The vulnerabilities are revealed through: Woman walking. Violence–against women. Writing on the wall, as literal and metaphoric implication. Talking to walls. Speech. Communication. Listening/watching in order to locate. In order to be. In relationship. In community. With self, other, streets, alleys, restaurants, birds (nature), and rain. It wouldn’t be Vancouver without rain.
In Vancouver, rain is often a source of complaint, keeping residents inside. By contrast, in Tucson, rain is a cause for celebration, dancing residents into the streets. I’ve always loved the rain. Rain that washes but that’s not what it’s for. Rain that punctuates but that’s not what it’s for. Rain no matter what. Rain on everything. Rain indiscriminately.
Rain–its absence or presence. Birds. Location. These are three constants in my work.
I want to tell you a bit about how the cover came to be.
As with the other two chapbooks, I wanted a photograph for the cover. Meredith Q. was hesitant, so I was in the process of accepting a text only cover for Instinctive Acts when I had a dream in which a photo of the gargoyle, as I call it, in an alley near where I live became the cover of the chapbook. The next morning, I contacted Vincent Wong, my friend and a wonderful photographer to see if he’d come take the gargoyle’s picture. He agreed!
Here are some of Vincent’s beautiful captures of the day.
Once I had Vincent’s wonderful photographs, I selected the one (bottom left) and mocked up a cover for Meredith to see. She loved it, and when I told her about my dream, the new cover was born!
What a joy it was to collaborate with Meredith and Vincent on the book! I bow to them, and to Joanne Arnott and Wayde Compton, who offered their endorsements for the poems. Terrific artists all, who make Vancouver’s arts and my community more vibrant.
With the book all together, it was time to celebrate!

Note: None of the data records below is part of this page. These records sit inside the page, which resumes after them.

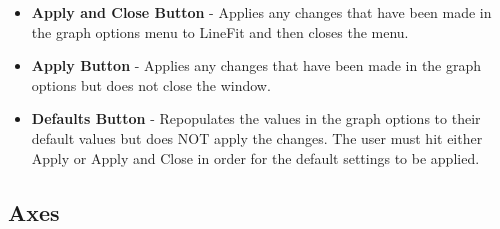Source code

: \documentclass[titlepage,12pt]{article}
\begin{document}
\begin{itemize}
\item \textbf{Apply and Close Button} - Applies any changes that have been made in the graph options menu to LineFit and then closes the menu.
\item \textbf{Apply Button} - Applies any changes that have been made in the graph options but does not close the window.
\item \textbf{Defaults Button} - Repopulates the values in the graph options to their default values but does NOT apply the changes. The user must hit either Apply or Apply and Close in order for the default settings to be applied.
\end{itemize}



\subsection{Axes}
\label{subsec:axes}
\end{document}
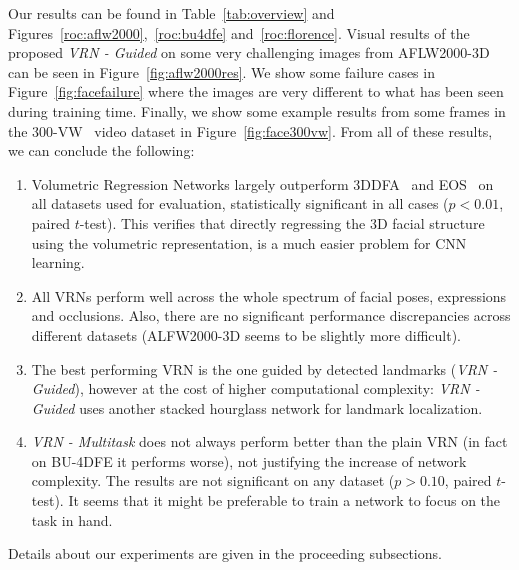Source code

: Our results can be found in Table~\ref{tab:overview} and
Figures~\ref{roc:aflw2000},~\ref{roc:bu4dfe} and~\ref{roc:florence}.
Visual results of the proposed \textit{VRN - Guided} on some very
challenging images from AFLW2000-3D can be seen in
Figure~\ref{fig:aflw2000res}. We show some failure cases in
Figure~\ref{fig:facefailure} where the images are very different to
what has been seen during training time. Finally, we show some example
results from some frames in the 300-VW~\cite{sagonas2013300} video
dataset in Figure~\ref{fig:face300vw}. From all of these results, we
can conclude the following:
\begin{enumerate}
\item Volumetric Regression Networks largely outperform
  3DDFA~\cite{zhu2016face} and EOS~\cite{huber2016multiresolution} on
  all datasets used for evaluation, statistically significant in all
  cases ($p < 0.01$, paired $t$-test). This verifies that directly
  regressing the 3D facial structure using the volumetric
  representation, is a much easier problem for CNN learning.
\item All VRNs perform well across the whole spectrum of facial poses,
  expressions and occlusions. Also, there are no significant performance
  discrepancies across different datasets (ALFW2000-3D seems to be
  slightly more difficult).
\item The best performing VRN is the one guided by detected landmarks
  (\textit{VRN - Guided}), however at the cost of higher computational
  complexity: \textit{VRN - Guided} uses another stacked hourglass
  network for landmark localization.
\item \textit{VRN - Multitask} does not always perform better than the
  plain VRN (in fact on BU-4DFE it performs worse), not justifying the
  increase of network complexity. The results are not significant on
  any dataset ($p > 0.10$, paired $t$-test).  It seems that it might
  be preferable to train a network to focus on the task in hand.
\end{enumerate}

\noindent Details about our experiments are given in the proceeding subsections.

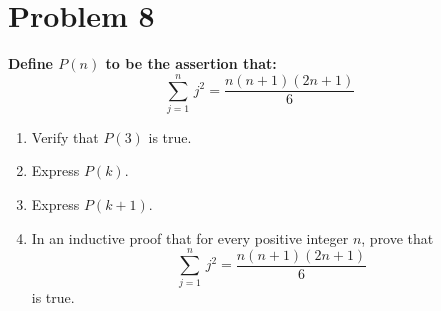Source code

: \documentclass{amsart}
\theoremstyle{definition}
\theoremstyle{remark}
\numberwithin{equation}{section}
\begin{document}

\section*{Problem 8}
\textbf{Define $P(n)$ to be the assertion that:}
\[\displaystyle \sum_{j=1}^{n}\, j^2 = \frac{n(n+1)(2n+1)}{6}\]
\begin{enumerate}[label=(\alph*)]
    \item Verify that $P(3)$ is true.
    \item Express $P(k)$.
    \item Express $P(k+1)$.
    \item In an inductive proof that for every positive integer $n$, prove that \[\displaystyle \sum_{j=1}^{n}\, j^2 = \frac{n(n+1)(2n+1)}{6}\] is true.
\end{enumerate}
\end{document}
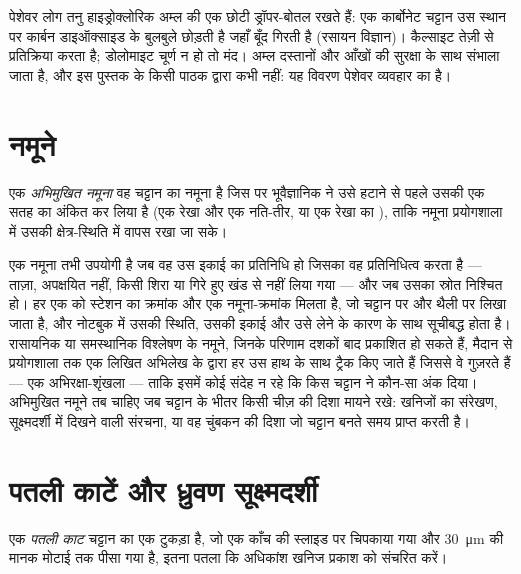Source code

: पेशेवर लोग तनु हाइड्रोक्लोरिक अम्ल की एक छोटी ड्रॉपर-बोतल रखते हैं: एक कार्बोनेट चट्टान उस स्थान पर कार्बन डाइऑक्साइड के बुलबुले
छोड़ती है जहाँ बूँद गिरती है (रसायन विज्ञान)। कैल्साइट तेज़ी से प्रतिक्रिया करता है; डोलोमाइट चूर्ण न हो तो मंद।
अम्ल दस्तानों और आँखों की सुरक्षा के साथ संभाला जाता है, और इस पुस्तक के किसी पाठक द्वारा कभी नहीं: यह विवरण पेशेवर
व्यवहार का है।

\section{नमूने}

\begin{definition}[अभिमुखित नमूना]\label{def:b1:field-lab-methods-1:sample}
एक \emph{अभिमुखित नमूना} वह चट्टान का नमूना है जिस पर भूवैज्ञानिक ने उसे हटाने से पहले उसकी
एक सतह का  अंकित कर लिया है (एक  रेखा और एक नति-तीर, या एक रेखा का ), ताकि नमूना
प्रयोगशाला में उसकी क्षेत्र-स्थिति में वापस रखा जा सके।
\end{definition}

एक नमूना तभी उपयोगी है जब वह उस इकाई का प्रतिनिधि हो जिसका वह प्रतिनिधित्व करता है --- ताज़ा, अपक्षयित नहीं,
किसी शिरा या गिरे हुए खंड से नहीं लिया गया --- और जब उसका स्रोत निश्चित हो। हर एक को स्टेशन का क्रमांक और एक
नमूना-क्रमांक मिलता है, जो चट्टान पर और थैली पर लिखा जाता है, और नोटबुक में उसकी स्थिति, उसकी इकाई और उसे लेने
के कारण के साथ सूचीबद्ध होता है। रासायनिक या समस्थानिक विश्लेषण के नमूने, जिनके परिणाम दशकों बाद प्रकाशित हो सकते
हैं, मैदान से प्रयोगशाला तक एक लिखित अभिलेख के द्वारा हर उस हाथ के साथ ट्रैक किए जाते हैं जिससे वे गुज़रते हैं ---
एक अभिरक्षा-शृंखला --- ताकि इसमें कोई संदेह न रहे कि किस चट्टान ने कौन-सा अंक दिया। अभिमुखित नमूने तब चाहिए
जब चट्टान के भीतर किसी चीज़ की दिशा मायने रखे: खनिजों का संरेखण, सूक्ष्मदर्शी में दिखने वाली संरचना, या वह
चुंबकन की दिशा जो चट्टान बनते समय प्राप्त करती है।

\section{पतली काटें और ध्रुवण सूक्ष्मदर्शी}

\begin{definition}[पतली काट]\label{def:b1:field-lab-methods-1:thin-section}
एक \emph{पतली काट} चट्टान का एक टुकड़ा है, जो एक काँच की स्लाइड पर चिपकाया गया और
\qty{30}{\micro\metre} की मानक मोटाई तक पीसा गया है, इतना पतला कि अधिकांश खनिज प्रकाश को संचरित करें।
\end{definition}

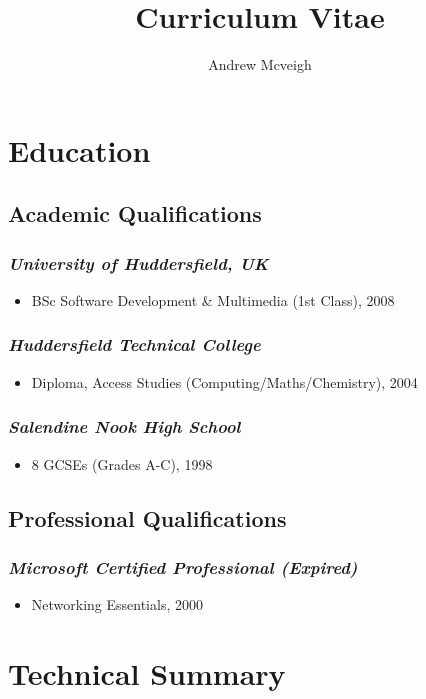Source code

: \documentclass{article}
\title{Curriculum Vitae}
\author{Andrew Mcveigh}
\date{}
\begin{document}
\maketitle
\section*{Education}
\subsection*{Academic Qualifications}
\subsubsection*{\emph{University of Huddersfield, UK}}
\begin{itemize}
\item BSc Software Development \& Multimedia (1st Class), 2008
\end{itemize}
\subsubsection*{\emph{Huddersfield Technical College}}
\begin{itemize}
\item Diploma, Access Studies (Computing/Maths/Chemistry), 2004
\end{itemize}
\subsubsection*{\emph{Salendine Nook High School}}
\begin{itemize}
\item 8 GCSEs (Grades A-C), 1998
\end{itemize}
\subsection*{Professional Qualifications}
\subsubsection*{\emph{Microsoft Certified Professional (Expired)}}
\begin{itemize}
\item Networking Essentials, 2000
\end{itemize}
\section*{Technical Summary}
\end{document}
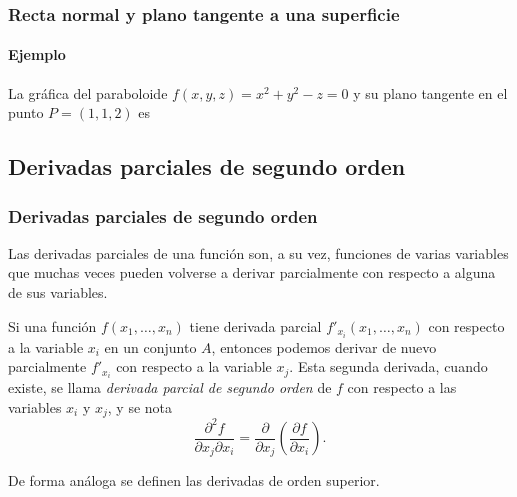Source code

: \begin{frame}
	\frametitle{Recta normal y plano tangente a una superficie}
	\framesubtitle{Ejemplo}
	La gráfica del paraboloide $f(x,y,z)=x^2+y^2-z=0$ y su plano tangente en el punto $P=(1,1,2)$ es 
	\begin{center}
		\scalebox{1}{}
	\end{center}
\end{frame}


\subsection{Derivadas parciales de segundo orden}
\begin{frame}
	\frametitle{Derivadas parciales de segundo orden}
	Las derivadas parciales de una función son, a su vez, funciones de varias variables que muchas veces pueden volverse a
	derivar parcialmente con respecto a alguna de sus variables. 
	
	Si una función $f(x_1,\ldots,x_n)$ tiene derivada parcial $f'_{x_i}(x_1,\ldots,x_n)$ con respecto a la variable $x_i$ en un conjunto $A$, entonces podemos derivar de nuevo parcialmente $f'_{x_i}$ con respecto a la variable $x_j$. Esta segunda derivada, cuando existe, se llama \emph{derivada parcial de segundo orden} de $f$ con respecto a las variables $x_i$ y $x_j$, y se nota
	\[
		\frac{\partial ^2 f}{\partial x_j \partial x_i}= \frac{\partial}{\partial x_j}\left(\frac{\partial f}{\partial x_i}\right).
	\]
	
	De forma análoga se definen las derivadas de orden superior.
\end{frame}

Rolf, the owner of People’s Co-op Bookstore, where we gathered to celebrate Instinctive Acts welcomed us. First up: Jacqueline Turner, a new friend and wonderful poet read from her new work forthcoming from ECW Press. Next Jacqueline and I read part of a poem we wrote in collaboration for Pandora’s Collective Poetic Pairings reading (October 30, 2018). Then, it was my turn! I read 10 poems from Instinctive Acts. The reading closed with Japanese poet, Soramaru Takayama and I reading two more poems from the chapbook. I read in English, Sora read his translations of my poems in Japanese; then, we read the poems in our respective languages simultaneously (Go to this post on my Facebook page to listen to Sora’s and my performance).
There’s another chapbook of my poems into the world. Tra la! Will you read it and then share with me your response? That’s a poet’s hope! Happy All Year!